- Task to complete: Only the lines from the one containing "- Prediction timing (pre-game)" through the one containing "4. **Idempotency**: Ensure" should be printed, exactly as they appear below, with both ends included.

- Records:
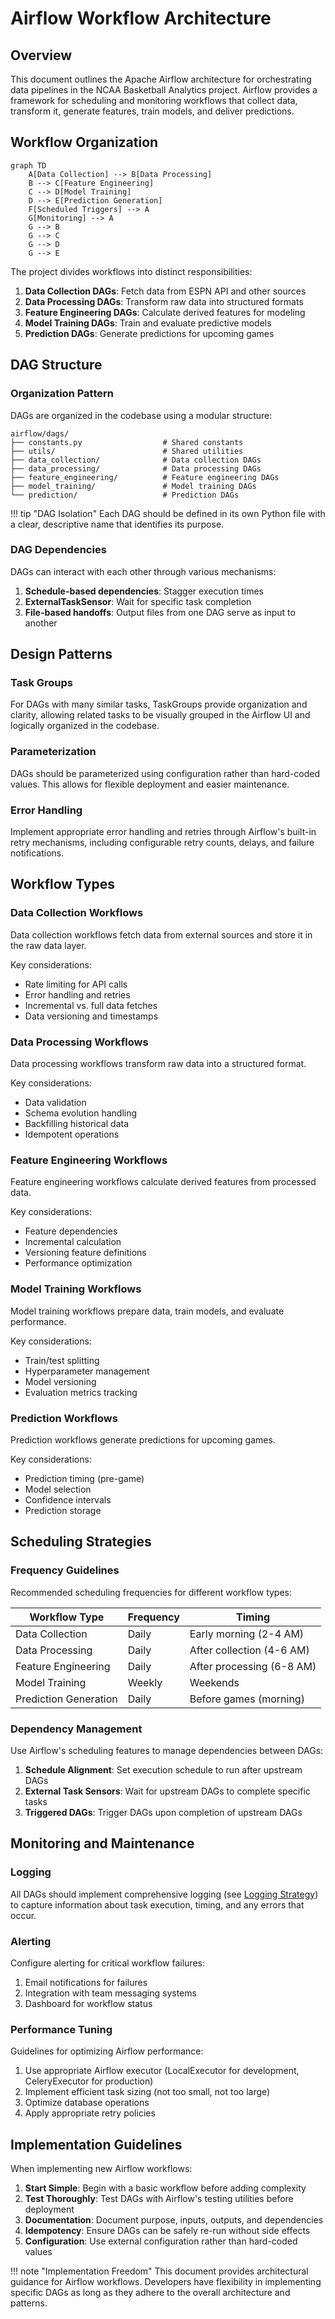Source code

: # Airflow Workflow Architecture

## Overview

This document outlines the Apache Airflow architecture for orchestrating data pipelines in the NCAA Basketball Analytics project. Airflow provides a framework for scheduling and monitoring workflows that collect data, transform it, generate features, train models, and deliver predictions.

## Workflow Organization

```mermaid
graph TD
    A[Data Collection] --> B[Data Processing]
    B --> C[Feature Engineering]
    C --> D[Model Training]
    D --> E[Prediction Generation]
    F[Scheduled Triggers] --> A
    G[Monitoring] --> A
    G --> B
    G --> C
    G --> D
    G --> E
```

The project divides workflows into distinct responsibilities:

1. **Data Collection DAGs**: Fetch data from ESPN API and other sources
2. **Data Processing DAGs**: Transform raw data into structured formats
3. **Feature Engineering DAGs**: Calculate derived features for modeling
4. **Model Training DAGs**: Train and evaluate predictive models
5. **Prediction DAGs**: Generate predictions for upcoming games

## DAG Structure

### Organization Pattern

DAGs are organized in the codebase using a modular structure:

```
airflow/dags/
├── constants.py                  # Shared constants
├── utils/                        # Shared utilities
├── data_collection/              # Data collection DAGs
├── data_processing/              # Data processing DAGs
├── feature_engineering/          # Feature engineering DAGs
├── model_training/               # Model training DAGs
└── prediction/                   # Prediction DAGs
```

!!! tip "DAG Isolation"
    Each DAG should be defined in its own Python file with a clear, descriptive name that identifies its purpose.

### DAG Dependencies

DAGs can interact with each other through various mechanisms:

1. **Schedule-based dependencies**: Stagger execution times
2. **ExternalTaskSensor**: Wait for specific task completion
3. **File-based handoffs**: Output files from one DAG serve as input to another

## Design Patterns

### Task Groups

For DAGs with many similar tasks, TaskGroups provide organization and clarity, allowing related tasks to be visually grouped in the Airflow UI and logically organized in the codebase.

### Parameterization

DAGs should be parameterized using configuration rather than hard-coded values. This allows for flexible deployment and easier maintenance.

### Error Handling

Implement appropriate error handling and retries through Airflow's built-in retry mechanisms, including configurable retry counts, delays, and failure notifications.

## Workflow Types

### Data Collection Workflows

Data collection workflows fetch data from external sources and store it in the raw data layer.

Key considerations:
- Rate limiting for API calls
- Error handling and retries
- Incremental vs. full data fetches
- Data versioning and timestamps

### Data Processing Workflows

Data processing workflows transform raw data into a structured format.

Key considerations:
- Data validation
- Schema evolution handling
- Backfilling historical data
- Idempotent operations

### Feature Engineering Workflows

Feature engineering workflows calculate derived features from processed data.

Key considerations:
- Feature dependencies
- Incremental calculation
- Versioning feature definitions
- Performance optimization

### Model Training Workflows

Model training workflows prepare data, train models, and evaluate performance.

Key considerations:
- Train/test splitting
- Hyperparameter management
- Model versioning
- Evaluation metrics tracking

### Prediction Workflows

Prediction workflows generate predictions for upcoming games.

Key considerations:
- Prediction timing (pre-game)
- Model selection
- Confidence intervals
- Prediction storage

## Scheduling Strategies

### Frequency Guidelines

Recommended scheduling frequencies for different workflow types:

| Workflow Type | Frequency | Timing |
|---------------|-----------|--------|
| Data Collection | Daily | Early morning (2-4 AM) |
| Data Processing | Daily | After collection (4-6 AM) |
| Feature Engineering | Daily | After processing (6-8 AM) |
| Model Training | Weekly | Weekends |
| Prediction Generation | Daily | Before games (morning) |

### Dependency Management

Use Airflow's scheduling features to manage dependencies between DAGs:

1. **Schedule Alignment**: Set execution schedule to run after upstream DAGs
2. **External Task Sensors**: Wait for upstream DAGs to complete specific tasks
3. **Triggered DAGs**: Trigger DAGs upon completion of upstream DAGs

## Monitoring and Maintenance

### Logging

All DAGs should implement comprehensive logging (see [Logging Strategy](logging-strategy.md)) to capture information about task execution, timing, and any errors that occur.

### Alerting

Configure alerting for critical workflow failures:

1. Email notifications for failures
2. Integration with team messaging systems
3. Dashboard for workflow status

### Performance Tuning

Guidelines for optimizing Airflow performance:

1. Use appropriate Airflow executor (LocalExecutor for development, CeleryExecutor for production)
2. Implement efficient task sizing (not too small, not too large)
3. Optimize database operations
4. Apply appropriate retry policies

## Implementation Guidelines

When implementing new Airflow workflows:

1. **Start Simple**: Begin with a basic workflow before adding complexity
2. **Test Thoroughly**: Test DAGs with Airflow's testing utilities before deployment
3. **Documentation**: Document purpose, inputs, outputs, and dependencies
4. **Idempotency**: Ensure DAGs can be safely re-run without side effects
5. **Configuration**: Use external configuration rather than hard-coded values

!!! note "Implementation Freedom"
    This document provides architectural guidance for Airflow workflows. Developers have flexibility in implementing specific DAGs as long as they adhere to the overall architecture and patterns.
---
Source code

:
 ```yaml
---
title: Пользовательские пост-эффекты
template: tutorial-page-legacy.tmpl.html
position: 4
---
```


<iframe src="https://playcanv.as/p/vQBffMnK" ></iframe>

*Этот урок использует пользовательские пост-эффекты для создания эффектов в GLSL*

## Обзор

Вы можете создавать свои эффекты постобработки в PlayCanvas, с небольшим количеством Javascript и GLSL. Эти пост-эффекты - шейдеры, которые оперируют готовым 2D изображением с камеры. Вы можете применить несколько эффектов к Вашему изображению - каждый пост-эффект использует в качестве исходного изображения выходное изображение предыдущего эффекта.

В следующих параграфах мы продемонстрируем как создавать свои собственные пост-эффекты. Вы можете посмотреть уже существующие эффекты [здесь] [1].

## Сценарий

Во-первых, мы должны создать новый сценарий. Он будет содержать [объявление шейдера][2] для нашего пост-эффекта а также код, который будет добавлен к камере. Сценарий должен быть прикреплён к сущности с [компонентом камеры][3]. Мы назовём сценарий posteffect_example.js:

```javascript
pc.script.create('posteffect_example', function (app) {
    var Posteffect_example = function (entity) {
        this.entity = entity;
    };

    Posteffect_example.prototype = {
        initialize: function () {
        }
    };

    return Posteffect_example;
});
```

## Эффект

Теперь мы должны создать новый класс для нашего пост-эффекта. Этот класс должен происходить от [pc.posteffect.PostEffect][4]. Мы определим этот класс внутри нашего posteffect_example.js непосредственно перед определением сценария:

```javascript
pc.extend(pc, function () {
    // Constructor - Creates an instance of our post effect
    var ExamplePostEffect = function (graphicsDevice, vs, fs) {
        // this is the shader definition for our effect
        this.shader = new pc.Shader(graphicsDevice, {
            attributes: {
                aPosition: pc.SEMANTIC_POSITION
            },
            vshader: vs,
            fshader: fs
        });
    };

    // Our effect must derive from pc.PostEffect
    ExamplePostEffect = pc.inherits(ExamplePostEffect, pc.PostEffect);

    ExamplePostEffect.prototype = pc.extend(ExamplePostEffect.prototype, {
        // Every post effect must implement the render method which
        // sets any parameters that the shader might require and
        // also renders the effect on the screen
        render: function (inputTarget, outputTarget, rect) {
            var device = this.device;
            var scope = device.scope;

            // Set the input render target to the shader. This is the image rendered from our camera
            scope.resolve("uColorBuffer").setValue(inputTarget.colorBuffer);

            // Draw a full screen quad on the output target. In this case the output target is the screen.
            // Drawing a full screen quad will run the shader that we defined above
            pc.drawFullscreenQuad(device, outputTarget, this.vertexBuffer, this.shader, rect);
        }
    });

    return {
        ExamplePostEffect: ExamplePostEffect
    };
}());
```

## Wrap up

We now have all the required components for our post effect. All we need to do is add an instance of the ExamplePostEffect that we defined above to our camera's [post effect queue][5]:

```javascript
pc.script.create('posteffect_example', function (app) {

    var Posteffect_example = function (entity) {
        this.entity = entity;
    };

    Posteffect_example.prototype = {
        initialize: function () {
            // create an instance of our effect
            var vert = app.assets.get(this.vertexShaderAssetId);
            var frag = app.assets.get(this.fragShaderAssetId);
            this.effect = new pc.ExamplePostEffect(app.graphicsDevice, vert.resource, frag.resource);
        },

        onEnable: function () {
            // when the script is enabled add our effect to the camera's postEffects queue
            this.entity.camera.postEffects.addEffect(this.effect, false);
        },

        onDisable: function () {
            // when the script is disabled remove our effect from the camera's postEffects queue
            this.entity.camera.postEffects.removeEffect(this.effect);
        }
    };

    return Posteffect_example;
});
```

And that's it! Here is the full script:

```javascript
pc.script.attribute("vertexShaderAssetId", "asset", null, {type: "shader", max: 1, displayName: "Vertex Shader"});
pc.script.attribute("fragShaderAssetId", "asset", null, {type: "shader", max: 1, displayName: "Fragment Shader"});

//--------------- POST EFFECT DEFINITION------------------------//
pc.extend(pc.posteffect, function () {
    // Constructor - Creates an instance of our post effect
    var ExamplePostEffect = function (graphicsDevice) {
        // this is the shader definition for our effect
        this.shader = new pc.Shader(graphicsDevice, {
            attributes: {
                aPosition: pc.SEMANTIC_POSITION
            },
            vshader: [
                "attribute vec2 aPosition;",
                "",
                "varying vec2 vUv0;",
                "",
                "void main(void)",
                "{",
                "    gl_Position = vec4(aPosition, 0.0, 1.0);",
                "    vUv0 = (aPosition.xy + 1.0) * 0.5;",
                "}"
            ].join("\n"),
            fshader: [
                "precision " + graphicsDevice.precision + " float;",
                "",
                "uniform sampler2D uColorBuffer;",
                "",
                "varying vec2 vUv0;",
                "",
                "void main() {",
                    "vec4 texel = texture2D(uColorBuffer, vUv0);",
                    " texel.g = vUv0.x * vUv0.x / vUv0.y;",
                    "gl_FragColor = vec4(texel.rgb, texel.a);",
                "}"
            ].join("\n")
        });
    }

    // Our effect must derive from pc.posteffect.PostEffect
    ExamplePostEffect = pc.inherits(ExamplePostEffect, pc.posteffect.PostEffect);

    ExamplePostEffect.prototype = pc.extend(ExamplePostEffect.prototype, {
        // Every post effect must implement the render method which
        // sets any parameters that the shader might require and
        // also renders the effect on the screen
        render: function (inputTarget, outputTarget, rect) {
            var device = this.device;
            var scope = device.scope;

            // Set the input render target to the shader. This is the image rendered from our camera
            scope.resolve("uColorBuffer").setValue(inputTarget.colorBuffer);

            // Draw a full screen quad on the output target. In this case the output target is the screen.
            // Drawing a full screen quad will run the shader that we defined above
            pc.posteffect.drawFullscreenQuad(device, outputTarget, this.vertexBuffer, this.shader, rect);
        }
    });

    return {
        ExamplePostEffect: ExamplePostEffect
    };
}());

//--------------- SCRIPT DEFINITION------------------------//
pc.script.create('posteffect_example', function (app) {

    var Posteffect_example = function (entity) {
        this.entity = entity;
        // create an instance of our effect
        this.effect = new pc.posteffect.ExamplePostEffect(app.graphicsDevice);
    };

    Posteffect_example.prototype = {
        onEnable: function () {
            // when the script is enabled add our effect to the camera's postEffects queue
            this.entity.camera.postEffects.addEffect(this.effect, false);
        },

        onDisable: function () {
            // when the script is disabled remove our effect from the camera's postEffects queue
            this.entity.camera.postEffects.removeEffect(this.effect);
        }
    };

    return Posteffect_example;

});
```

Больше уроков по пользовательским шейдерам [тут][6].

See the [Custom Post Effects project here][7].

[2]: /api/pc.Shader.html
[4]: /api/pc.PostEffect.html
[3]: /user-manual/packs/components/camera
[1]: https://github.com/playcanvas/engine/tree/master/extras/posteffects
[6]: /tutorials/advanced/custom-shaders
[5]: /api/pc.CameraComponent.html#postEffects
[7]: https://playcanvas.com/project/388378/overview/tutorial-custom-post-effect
* * *
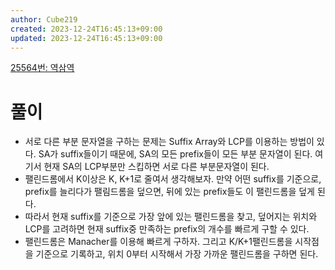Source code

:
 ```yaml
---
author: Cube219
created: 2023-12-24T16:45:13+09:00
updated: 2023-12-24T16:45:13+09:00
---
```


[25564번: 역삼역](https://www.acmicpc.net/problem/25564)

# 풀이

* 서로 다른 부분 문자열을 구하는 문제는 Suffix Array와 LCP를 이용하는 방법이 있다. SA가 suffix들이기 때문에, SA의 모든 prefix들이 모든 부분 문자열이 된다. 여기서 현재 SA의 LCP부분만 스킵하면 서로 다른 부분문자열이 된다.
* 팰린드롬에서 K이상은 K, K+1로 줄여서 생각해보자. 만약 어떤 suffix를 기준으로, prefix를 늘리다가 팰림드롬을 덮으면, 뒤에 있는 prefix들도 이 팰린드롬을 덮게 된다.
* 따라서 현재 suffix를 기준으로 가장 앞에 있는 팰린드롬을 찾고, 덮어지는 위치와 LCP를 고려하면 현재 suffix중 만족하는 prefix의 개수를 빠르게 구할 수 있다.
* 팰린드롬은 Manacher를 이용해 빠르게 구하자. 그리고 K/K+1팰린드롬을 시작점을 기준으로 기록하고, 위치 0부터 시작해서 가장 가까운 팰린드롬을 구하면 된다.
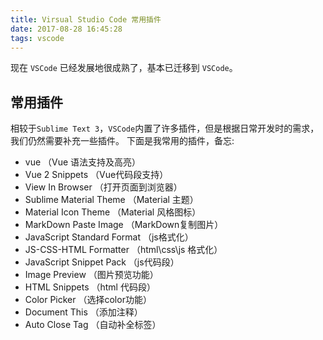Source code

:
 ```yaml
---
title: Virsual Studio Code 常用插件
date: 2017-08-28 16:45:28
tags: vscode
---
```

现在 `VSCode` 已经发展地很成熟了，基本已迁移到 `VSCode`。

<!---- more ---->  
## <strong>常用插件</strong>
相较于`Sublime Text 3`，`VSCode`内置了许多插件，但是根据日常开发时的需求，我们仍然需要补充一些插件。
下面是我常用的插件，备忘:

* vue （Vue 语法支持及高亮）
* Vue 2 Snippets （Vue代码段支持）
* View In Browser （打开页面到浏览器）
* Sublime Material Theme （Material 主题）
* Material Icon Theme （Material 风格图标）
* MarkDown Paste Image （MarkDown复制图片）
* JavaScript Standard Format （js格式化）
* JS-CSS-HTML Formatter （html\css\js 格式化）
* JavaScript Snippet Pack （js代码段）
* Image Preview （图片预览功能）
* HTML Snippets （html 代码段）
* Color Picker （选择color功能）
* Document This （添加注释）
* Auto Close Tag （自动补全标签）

- Answer section:
- Prediction timing (pre-game)
- Model selection
- Confidence intervals
- Prediction storage

## Scheduling Strategies

### Frequency Guidelines

Recommended scheduling frequencies for different workflow types:

| Workflow Type | Frequency | Timing |
|---------------|-----------|--------|
| Data Collection | Daily | Early morning (2-4 AM) |
| Data Processing | Daily | After collection (4-6 AM) |
| Feature Engineering | Daily | After processing (6-8 AM) |
| Model Training | Weekly | Weekends |
| Prediction Generation | Daily | Before games (morning) |

### Dependency Management

Use Airflow's scheduling features to manage dependencies between DAGs:

1. **Schedule Alignment**: Set execution schedule to run after upstream DAGs
2. **External Task Sensors**: Wait for upstream DAGs to complete specific tasks
3. **Triggered DAGs**: Trigger DAGs upon completion of upstream DAGs

## Monitoring and Maintenance

### Logging

All DAGs should implement comprehensive logging (see [Logging Strategy](logging-strategy.md)) to capture information about task execution, timing, and any errors that occur.

### Alerting

Configure alerting for critical workflow failures:

1. Email notifications for failures
2. Integration with team messaging systems
3. Dashboard for workflow status

### Performance Tuning

Guidelines for optimizing Airflow performance:

1. Use appropriate Airflow executor (LocalExecutor for development, CeleryExecutor for production)
2. Implement efficient task sizing (not too small, not too large)
3. Optimize database operations
4. Apply appropriate retry policies

## Implementation Guidelines

When implementing new Airflow workflows:

1. **Start Simple**: Begin with a basic workflow before adding complexity
2. **Test Thoroughly**: Test DAGs with Airflow's testing utilities before deployment
3. **Documentation**: Document purpose, inputs, outputs, and dependencies
4. **Idempotency**: Ensure DAGs can be safely re-run without side effects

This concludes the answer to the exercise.